Magistrackie punkty obsługi klienta
Powstał pomysł, by w Białymstoku utworzyć osiedlowe punkty obsługi klienta urzędu miejskiego.
Pismo w sprawie utworzenia punktów trafiło na biurko prezydenta.
- Ponieważ pan prezydent zrezygnował z budowy nowego urzędu miejskiego, gdzie miało powstać biuro obsługi mieszkańców, uznaliśmy, że warto byłoby stworzyć takie punkty na największych białostockich osiedlach. Tak zrobiono w Toruniu i eksperyment się udał – mówi jeden z radnych.
Radni obliczyli, że koszt utworzenia jednego punktu to około 10-15 tysięcy złotych. Mieszkańcy mogliby tam załatwiać wszelkie formalności, pobierać druki i starać się o wydanie dowodu osobistego.
Punkty miałyby powstać w budynkach, należących do gminy Białystok (tak, by gmina nie musiała wydawać pieniędzy na wynajem powierzchni). Według radnego Rudnickiego, na Nowym Mieście punkt mógłby powstać w budynku Zarządu Dróg Miejskich przy ul. Składowej.

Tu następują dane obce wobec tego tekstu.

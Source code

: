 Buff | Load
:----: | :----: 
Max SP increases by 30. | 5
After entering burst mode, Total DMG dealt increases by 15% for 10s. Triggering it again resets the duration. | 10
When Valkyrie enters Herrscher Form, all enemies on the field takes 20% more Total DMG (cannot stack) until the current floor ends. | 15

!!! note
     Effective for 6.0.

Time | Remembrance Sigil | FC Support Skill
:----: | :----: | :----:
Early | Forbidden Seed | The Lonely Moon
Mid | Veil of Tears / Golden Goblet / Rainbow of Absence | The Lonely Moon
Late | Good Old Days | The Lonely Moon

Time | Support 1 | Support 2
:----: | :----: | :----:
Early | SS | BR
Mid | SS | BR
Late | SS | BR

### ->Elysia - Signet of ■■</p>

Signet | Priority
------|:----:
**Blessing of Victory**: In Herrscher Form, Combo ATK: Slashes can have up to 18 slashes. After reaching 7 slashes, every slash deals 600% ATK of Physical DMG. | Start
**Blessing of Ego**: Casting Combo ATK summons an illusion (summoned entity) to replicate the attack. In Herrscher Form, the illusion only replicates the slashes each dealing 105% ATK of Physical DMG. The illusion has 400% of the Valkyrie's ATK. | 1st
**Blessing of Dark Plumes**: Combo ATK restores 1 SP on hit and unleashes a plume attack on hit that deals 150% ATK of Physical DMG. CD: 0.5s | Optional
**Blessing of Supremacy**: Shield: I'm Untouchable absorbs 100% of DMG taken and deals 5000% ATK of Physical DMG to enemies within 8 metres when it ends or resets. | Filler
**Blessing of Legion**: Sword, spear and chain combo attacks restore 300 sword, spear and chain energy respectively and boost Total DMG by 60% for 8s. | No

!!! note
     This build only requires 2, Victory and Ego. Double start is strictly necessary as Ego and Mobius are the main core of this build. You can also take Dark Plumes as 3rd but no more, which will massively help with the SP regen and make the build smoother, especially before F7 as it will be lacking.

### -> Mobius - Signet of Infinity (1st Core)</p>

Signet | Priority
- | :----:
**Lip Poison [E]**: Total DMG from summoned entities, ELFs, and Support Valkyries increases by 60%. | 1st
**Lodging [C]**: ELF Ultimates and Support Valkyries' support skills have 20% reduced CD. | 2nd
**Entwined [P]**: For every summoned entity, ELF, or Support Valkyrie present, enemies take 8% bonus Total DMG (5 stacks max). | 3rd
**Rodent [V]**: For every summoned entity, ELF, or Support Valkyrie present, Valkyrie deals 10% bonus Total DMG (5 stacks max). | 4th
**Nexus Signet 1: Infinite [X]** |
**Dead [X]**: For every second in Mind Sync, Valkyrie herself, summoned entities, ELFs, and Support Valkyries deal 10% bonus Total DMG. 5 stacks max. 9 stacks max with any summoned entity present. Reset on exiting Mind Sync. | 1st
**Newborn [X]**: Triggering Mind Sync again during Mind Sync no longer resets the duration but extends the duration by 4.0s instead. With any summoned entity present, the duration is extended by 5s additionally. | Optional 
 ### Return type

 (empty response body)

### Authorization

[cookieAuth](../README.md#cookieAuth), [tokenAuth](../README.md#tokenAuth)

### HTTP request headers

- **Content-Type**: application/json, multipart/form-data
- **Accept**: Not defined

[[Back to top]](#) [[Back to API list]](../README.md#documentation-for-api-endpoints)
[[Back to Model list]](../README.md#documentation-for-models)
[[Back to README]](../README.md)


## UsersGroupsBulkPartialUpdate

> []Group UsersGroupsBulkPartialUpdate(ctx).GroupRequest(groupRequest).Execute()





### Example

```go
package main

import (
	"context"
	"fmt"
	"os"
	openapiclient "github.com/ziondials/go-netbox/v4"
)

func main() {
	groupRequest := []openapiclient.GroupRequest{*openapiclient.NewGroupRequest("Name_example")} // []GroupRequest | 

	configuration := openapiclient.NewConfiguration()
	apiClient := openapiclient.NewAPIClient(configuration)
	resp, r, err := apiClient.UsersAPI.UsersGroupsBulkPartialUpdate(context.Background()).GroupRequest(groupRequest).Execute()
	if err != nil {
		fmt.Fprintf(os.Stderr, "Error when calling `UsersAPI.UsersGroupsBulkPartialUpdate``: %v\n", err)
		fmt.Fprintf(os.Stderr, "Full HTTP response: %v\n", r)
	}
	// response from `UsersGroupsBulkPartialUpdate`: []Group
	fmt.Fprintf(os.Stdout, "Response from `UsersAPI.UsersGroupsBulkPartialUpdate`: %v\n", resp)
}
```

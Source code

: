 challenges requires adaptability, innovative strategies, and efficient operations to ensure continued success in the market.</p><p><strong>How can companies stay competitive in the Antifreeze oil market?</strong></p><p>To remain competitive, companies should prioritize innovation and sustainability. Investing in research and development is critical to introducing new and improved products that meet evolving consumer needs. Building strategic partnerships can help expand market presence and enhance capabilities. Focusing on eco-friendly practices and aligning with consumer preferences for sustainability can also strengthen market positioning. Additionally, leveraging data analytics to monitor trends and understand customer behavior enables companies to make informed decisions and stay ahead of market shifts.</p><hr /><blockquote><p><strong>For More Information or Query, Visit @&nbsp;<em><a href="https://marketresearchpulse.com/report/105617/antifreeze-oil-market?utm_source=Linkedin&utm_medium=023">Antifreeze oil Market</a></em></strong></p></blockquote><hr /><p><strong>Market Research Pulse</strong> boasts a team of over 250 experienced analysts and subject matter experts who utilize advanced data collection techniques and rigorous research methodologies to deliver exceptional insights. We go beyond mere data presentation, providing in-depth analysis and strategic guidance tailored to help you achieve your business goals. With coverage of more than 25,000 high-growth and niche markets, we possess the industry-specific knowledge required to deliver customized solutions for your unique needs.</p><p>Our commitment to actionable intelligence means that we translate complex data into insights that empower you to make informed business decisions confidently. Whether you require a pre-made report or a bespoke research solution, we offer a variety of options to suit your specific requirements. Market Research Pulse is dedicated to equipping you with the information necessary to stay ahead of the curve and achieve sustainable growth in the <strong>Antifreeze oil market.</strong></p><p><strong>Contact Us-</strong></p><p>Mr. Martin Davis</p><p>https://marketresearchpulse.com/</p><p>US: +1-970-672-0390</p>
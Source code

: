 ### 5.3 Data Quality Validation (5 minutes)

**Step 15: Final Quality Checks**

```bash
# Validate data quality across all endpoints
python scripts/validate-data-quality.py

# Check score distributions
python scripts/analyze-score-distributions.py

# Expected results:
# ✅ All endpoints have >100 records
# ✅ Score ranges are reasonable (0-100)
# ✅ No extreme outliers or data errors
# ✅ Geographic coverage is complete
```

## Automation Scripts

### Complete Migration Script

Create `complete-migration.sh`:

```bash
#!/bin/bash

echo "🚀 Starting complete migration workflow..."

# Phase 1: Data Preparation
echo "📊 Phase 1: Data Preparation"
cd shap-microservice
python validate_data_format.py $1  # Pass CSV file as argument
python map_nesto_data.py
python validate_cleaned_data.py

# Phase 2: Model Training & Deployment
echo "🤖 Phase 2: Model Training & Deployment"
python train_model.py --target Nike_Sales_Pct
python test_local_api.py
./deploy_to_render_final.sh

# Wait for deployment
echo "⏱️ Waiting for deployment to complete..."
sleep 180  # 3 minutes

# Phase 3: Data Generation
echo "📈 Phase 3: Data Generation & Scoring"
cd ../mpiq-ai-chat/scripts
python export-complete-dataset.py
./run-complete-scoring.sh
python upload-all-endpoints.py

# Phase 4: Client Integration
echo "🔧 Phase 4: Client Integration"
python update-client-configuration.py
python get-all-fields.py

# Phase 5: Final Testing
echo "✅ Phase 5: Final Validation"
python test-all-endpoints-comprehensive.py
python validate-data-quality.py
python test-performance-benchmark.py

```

Prezydent Truskolaski w pełni popiera ten pomysł. - Możemy wszystko sfinalizować do połowy roku. Myślałem o tym, żeby pracownicy magistratu dyżurowali tam przez dwie godziny poza godzinami pracy. Na początek trzeba byłoby sprawdzić, czy w ogóle są chętni do załatwiania spraw na osiedlach - zastanawia się prezydent.